━━━━━ Input data
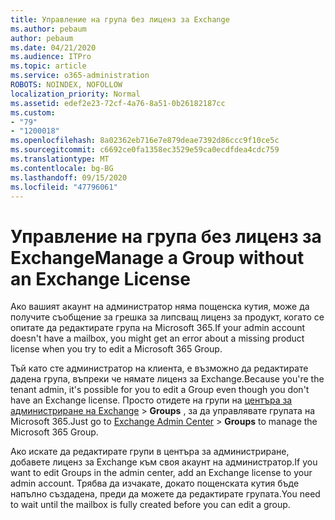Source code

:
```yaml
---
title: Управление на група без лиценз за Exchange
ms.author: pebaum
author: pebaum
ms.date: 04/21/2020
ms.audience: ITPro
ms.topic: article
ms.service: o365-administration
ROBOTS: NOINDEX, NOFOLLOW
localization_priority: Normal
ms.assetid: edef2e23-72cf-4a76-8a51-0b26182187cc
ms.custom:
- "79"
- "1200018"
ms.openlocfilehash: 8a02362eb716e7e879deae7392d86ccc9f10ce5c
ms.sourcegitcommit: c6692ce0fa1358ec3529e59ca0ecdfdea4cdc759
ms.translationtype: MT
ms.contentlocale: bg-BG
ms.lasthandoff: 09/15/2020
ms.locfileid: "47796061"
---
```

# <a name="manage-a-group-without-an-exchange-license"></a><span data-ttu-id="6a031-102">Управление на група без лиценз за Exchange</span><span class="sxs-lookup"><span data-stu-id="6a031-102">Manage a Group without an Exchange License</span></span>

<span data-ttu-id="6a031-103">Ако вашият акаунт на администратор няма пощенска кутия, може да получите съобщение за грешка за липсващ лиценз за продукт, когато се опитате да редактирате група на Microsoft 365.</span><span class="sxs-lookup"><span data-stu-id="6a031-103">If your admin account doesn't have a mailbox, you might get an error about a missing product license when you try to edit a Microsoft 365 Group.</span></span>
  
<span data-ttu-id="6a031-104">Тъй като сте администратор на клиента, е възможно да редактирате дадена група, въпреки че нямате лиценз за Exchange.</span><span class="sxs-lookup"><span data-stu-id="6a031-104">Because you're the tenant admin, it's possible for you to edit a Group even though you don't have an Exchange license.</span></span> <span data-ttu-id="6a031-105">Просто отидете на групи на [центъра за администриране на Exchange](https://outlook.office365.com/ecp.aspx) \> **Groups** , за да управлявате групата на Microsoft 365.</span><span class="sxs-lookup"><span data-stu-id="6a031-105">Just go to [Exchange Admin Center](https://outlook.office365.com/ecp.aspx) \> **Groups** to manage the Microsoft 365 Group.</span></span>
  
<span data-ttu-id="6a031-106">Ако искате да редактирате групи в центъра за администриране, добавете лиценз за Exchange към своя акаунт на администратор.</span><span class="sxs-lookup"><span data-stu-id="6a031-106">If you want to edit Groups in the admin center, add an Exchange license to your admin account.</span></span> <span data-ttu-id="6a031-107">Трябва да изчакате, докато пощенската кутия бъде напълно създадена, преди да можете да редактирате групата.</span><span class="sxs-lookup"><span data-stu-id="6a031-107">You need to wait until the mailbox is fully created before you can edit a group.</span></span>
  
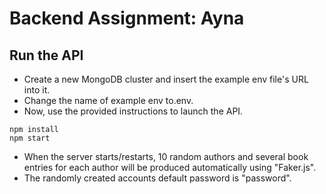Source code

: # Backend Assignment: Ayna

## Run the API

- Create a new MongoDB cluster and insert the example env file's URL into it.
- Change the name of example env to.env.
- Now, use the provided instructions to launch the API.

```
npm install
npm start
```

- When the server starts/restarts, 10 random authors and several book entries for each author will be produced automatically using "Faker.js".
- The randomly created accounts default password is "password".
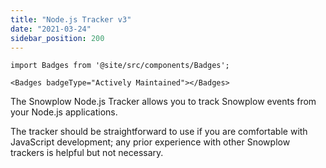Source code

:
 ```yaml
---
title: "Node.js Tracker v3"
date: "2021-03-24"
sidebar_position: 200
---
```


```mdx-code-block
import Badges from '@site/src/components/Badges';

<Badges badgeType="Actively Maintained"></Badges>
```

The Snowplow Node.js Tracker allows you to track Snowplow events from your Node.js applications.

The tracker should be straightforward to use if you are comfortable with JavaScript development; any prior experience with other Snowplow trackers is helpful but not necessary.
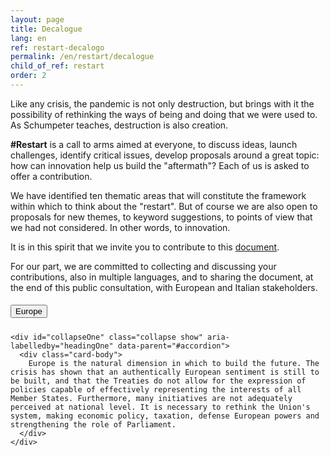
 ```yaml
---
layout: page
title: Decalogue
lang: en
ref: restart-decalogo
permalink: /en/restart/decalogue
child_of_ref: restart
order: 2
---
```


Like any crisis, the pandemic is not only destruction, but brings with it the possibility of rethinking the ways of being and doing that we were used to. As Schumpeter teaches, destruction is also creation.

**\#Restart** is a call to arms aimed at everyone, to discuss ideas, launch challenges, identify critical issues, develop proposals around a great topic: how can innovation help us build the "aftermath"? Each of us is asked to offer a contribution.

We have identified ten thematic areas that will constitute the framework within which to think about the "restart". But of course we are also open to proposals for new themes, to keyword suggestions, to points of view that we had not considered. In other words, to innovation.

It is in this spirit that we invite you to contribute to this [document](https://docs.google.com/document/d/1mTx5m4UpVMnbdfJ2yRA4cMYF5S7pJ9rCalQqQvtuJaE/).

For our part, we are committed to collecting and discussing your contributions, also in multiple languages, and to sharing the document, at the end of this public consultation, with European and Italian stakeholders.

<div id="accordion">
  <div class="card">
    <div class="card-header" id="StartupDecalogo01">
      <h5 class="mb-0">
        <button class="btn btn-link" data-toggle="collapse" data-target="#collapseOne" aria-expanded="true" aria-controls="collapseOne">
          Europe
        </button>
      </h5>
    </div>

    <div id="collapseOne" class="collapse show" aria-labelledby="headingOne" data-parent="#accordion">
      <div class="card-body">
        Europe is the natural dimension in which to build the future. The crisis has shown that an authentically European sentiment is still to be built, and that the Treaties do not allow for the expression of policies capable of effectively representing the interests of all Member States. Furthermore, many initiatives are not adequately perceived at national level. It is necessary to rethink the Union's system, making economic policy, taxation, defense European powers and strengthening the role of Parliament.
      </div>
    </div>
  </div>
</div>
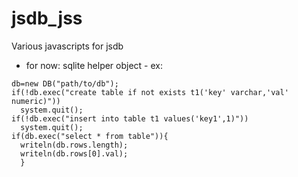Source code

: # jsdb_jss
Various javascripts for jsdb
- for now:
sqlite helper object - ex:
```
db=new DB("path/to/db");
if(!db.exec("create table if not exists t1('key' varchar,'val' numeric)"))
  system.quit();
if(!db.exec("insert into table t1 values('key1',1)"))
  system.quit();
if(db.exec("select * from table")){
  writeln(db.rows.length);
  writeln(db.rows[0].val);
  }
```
━━━━━━━━━━
What this task involves:
Wherever the word "name" appears in the listing, copy the line that holds it.

Expected output:
# <a name="manage-a-group-without-an-exchange-license"></a><span data-ttu-id="6a031-102">Управление на група без лиценз за Exchange</span><span class="sxs-lookup"><span data-stu-id="6a031-102">Manage a Group without an Exchange License</span></span>
- Change the name of example env to.env.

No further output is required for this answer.